(Saved data entries)
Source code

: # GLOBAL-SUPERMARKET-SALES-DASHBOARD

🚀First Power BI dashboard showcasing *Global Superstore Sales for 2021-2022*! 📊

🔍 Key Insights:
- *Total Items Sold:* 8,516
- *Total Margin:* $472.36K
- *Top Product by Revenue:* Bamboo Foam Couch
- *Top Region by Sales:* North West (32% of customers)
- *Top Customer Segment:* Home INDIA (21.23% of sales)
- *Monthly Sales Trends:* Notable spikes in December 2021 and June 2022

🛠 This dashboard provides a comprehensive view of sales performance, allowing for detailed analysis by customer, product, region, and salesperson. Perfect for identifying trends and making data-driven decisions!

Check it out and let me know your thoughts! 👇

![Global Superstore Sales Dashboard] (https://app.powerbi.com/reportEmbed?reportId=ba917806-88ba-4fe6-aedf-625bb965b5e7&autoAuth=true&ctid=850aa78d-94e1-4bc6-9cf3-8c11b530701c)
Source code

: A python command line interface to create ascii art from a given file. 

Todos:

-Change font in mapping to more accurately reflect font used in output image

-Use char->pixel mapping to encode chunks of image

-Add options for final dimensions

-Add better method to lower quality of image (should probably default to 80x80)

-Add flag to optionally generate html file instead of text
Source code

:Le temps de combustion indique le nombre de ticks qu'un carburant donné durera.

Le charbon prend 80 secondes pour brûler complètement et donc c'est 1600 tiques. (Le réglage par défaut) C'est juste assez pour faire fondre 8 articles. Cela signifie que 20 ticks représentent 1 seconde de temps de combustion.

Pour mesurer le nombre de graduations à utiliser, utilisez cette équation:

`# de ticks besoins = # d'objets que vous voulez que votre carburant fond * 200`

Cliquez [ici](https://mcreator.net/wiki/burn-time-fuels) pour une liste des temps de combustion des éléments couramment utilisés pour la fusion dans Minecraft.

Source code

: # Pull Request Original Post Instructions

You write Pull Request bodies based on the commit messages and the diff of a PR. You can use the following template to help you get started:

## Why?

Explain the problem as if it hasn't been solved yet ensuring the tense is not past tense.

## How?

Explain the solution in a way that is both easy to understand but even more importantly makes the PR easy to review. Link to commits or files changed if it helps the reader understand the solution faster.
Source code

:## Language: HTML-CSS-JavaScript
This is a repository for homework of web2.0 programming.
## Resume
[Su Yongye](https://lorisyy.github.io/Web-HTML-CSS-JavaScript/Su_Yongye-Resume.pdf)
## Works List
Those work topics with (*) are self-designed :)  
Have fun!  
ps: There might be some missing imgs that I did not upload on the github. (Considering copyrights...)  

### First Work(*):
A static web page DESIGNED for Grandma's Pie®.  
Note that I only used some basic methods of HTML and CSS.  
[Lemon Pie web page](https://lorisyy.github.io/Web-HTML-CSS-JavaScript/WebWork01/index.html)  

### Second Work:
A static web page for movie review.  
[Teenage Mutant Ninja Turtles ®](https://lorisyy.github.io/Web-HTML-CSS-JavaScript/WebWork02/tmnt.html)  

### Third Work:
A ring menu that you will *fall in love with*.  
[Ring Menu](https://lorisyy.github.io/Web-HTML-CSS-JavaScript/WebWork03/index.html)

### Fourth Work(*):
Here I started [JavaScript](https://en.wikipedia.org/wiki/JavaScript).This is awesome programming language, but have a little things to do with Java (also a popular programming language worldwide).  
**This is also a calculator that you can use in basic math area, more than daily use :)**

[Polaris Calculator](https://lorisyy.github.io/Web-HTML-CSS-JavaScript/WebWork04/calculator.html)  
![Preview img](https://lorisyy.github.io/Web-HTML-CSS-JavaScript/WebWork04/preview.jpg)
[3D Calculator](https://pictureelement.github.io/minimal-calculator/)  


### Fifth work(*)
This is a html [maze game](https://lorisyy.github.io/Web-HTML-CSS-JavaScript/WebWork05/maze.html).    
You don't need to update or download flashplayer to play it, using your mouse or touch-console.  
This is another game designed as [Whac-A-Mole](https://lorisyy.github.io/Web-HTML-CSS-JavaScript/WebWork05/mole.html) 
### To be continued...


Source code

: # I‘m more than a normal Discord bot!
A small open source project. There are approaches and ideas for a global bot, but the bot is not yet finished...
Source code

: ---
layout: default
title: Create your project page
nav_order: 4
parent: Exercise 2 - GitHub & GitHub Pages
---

## Assigned task
Given the records above, restate word for word only the lines starting at the one with "- *Total Items Sold:* 8,516" and ending at the one with "carburant donné durera.".

## Expected answer
- *Total Items Sold:* 8,516
- *Total Margin:* $472.36K
- *Top Product by Revenue:* Bamboo Foam Couch
- *Top Region by Sales:* North West (32% of customers)
- *Top Customer Segment:* Home INDIA (21.23% of sales)
- *Monthly Sales Trends:* Notable spikes in December 2021 and June 2022

🛠 This dashboard provides a comprehensive view of sales performance, allowing for detailed analysis by customer, product, region, and salesperson. Perfect for identifying trends and making data-driven decisions!

Check it out and let me know your thoughts! 👇

![Global Superstore Sales Dashboard] (https://app.powerbi.com/reportEmbed?reportId=ba917806-88ba-4fe6-aedf-625bb965b5e7&autoAuth=true&ctid=850aa78d-94e1-4bc6-9cf3-8c11b530701c)
Source code

: A python command line interface to create ascii art from a given file. 

Todos:

-Change font in mapping to more accurately reflect font used in output image

-Use char->pixel mapping to encode chunks of image

-Add options for final dimensions

-Add better method to lower quality of image (should probably default to 80x80)

-Add flag to optionally generate html file instead of text
Source code

:Le temps de combustion indique le nombre de ticks qu'un carburant donné durera.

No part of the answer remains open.